YOUR OBJECTIVE ▸
Given the entries that follow, write out exactly the lines starting at the one containing "- [KIA](OG)는 탄탄한" and ending at the one containing "- 선수도 잃고 막대한", both ends included, and only those.
START TASK DATA
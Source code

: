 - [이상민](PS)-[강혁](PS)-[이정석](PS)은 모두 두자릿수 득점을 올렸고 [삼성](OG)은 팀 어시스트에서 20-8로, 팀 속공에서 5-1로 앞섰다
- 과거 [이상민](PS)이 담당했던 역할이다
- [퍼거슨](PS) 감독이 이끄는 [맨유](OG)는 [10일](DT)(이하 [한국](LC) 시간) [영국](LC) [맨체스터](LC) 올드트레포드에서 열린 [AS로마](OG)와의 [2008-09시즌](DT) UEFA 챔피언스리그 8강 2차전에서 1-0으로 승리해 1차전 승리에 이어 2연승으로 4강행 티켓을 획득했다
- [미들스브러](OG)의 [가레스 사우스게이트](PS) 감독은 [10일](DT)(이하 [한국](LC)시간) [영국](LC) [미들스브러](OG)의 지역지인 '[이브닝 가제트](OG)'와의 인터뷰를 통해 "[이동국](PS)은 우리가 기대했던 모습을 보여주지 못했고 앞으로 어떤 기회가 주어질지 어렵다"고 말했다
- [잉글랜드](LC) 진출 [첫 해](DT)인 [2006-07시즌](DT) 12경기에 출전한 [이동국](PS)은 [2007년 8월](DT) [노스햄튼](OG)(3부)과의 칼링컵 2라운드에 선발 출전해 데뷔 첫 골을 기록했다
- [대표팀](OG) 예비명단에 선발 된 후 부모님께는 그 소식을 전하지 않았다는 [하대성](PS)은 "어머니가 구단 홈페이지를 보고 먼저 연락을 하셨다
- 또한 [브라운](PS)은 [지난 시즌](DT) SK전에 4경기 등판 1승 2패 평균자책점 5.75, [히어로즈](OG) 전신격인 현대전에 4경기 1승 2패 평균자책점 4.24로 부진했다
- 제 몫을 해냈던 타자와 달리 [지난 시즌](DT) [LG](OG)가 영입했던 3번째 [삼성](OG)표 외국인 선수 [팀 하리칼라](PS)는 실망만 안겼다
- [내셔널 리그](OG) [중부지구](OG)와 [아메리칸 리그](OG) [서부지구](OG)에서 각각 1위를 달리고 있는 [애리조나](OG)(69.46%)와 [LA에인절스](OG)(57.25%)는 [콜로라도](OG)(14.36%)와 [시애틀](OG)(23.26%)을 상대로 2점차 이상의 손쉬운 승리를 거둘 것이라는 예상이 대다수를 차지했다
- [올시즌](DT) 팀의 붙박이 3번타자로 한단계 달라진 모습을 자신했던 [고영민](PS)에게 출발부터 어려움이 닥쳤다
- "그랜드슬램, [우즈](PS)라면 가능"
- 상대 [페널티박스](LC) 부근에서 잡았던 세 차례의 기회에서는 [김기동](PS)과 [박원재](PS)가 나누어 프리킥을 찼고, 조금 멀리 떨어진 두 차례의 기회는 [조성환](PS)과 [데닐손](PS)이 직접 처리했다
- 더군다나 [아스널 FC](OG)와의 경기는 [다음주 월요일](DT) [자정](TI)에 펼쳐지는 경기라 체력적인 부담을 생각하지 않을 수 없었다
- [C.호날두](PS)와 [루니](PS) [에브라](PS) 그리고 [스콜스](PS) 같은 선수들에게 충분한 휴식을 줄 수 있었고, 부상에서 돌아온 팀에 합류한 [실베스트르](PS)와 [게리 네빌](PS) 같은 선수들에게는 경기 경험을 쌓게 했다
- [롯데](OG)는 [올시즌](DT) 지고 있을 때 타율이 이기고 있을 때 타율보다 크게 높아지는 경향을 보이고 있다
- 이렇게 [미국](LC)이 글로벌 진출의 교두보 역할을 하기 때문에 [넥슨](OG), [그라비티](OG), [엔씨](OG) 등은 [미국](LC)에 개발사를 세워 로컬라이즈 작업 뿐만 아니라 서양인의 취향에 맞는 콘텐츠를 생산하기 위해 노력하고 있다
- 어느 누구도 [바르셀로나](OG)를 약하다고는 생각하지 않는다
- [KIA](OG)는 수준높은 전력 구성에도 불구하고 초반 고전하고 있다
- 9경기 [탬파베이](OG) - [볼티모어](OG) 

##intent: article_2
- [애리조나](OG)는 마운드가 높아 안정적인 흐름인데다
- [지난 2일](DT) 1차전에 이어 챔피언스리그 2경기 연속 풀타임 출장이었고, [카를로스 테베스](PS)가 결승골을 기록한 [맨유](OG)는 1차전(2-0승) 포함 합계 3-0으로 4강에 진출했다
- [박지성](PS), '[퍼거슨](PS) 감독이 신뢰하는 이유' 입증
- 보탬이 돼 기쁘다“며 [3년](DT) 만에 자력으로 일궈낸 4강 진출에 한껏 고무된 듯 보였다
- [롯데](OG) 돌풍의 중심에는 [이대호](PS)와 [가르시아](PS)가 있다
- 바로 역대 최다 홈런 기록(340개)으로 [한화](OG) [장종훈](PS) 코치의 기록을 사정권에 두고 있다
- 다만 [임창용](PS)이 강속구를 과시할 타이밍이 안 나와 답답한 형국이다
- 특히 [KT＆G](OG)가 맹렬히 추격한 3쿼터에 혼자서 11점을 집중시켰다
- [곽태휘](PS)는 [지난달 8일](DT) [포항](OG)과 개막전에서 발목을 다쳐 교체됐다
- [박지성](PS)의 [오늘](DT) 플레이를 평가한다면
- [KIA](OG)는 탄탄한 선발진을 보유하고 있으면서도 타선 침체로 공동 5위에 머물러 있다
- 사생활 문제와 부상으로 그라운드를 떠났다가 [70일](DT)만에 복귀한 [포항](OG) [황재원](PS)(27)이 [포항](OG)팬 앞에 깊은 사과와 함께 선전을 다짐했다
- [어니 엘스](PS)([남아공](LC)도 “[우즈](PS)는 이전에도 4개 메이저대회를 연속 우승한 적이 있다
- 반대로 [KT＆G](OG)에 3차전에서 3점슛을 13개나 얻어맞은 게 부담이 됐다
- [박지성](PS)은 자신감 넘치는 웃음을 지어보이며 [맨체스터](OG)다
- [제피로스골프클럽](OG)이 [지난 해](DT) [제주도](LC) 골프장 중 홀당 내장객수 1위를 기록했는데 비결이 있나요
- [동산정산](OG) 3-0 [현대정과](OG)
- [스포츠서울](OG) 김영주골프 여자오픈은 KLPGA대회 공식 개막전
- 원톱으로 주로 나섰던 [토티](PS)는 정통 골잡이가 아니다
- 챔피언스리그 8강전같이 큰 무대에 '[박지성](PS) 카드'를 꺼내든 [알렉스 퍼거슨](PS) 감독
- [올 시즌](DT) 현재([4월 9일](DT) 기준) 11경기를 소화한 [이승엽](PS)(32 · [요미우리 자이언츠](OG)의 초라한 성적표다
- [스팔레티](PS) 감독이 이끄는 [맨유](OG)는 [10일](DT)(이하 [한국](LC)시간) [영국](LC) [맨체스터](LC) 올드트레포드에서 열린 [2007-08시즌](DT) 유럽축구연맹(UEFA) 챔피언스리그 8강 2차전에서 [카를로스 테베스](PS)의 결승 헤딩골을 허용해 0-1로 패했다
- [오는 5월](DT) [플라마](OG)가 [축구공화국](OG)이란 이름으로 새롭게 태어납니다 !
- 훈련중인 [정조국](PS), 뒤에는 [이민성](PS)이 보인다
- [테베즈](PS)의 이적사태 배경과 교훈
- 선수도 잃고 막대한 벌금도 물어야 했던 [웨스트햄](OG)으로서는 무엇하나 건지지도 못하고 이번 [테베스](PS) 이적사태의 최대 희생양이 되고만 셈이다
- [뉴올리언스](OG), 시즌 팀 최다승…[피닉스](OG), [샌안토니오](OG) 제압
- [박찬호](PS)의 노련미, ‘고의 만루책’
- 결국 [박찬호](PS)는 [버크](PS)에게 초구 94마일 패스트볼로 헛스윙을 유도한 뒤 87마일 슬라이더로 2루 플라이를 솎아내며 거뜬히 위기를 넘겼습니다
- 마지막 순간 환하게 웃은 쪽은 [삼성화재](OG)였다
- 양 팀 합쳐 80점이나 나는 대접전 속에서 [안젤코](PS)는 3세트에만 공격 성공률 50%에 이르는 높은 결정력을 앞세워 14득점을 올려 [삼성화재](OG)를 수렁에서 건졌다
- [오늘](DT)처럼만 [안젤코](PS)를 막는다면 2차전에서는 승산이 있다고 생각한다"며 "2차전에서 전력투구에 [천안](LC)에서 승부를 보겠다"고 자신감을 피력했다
END TASK DATA
RESULT OF THE TASK ▸
- [KIA](OG)는 탄탄한 선발진을 보유하고 있으면서도 타선 침체로 공동 5위에 머물러 있다
- 사생활 문제와 부상으로 그라운드를 떠났다가 [70일](DT)만에 복귀한 [포항](OG) [황재원](PS)(27)이 [포항](OG)팬 앞에 깊은 사과와 함께 선전을 다짐했다
- [어니 엘스](PS)([남아공](LC)도 “[우즈](PS)는 이전에도 4개 메이저대회를 연속 우승한 적이 있다
- 반대로 [KT＆G](OG)에 3차전에서 3점슛을 13개나 얻어맞은 게 부담이 됐다
- [박지성](PS)은 자신감 넘치는 웃음을 지어보이며 [맨체스터](OG)다
- [제피로스골프클럽](OG)이 [지난 해](DT) [제주도](LC) 골프장 중 홀당 내장객수 1위를 기록했는데 비결이 있나요
- [동산정산](OG) 3-0 [현대정과](OG)
- [스포츠서울](OG) 김영주골프 여자오픈은 KLPGA대회 공식 개막전
- 원톱으로 주로 나섰던 [토티](PS)는 정통 골잡이가 아니다
- 챔피언스리그 8강전같이 큰 무대에 '[박지성](PS) 카드'를 꺼내든 [알렉스 퍼거슨](PS) 감독
- [올 시즌](DT) 현재([4월 9일](DT) 기준) 11경기를 소화한 [이승엽](PS)(32 · [요미우리 자이언츠](OG)의 초라한 성적표다
- [스팔레티](PS) 감독이 이끄는 [맨유](OG)는 [10일](DT)(이하 [한국](LC)시간) [영국](LC) [맨체스터](LC) 올드트레포드에서 열린 [2007-08시즌](DT) 유럽축구연맹(UEFA) 챔피언스리그 8강 2차전에서 [카를로스 테베스](PS)의 결승 헤딩골을 허용해 0-1로 패했다
- [오는 5월](DT) [플라마](OG)가 [축구공화국](OG)이란 이름으로 새롭게 태어납니다 !
- 훈련중인 [정조국](PS), 뒤에는 [이민성](PS)이 보인다
- [테베즈](PS)의 이적사태 배경과 교훈
- 선수도 잃고 막대한 벌금도 물어야 했던 [웨스트햄](OG)으로서는 무엇하나 건지지도 못하고 이번 [테베스](PS) 이적사태의 최대 희생양이 되고만 셈이다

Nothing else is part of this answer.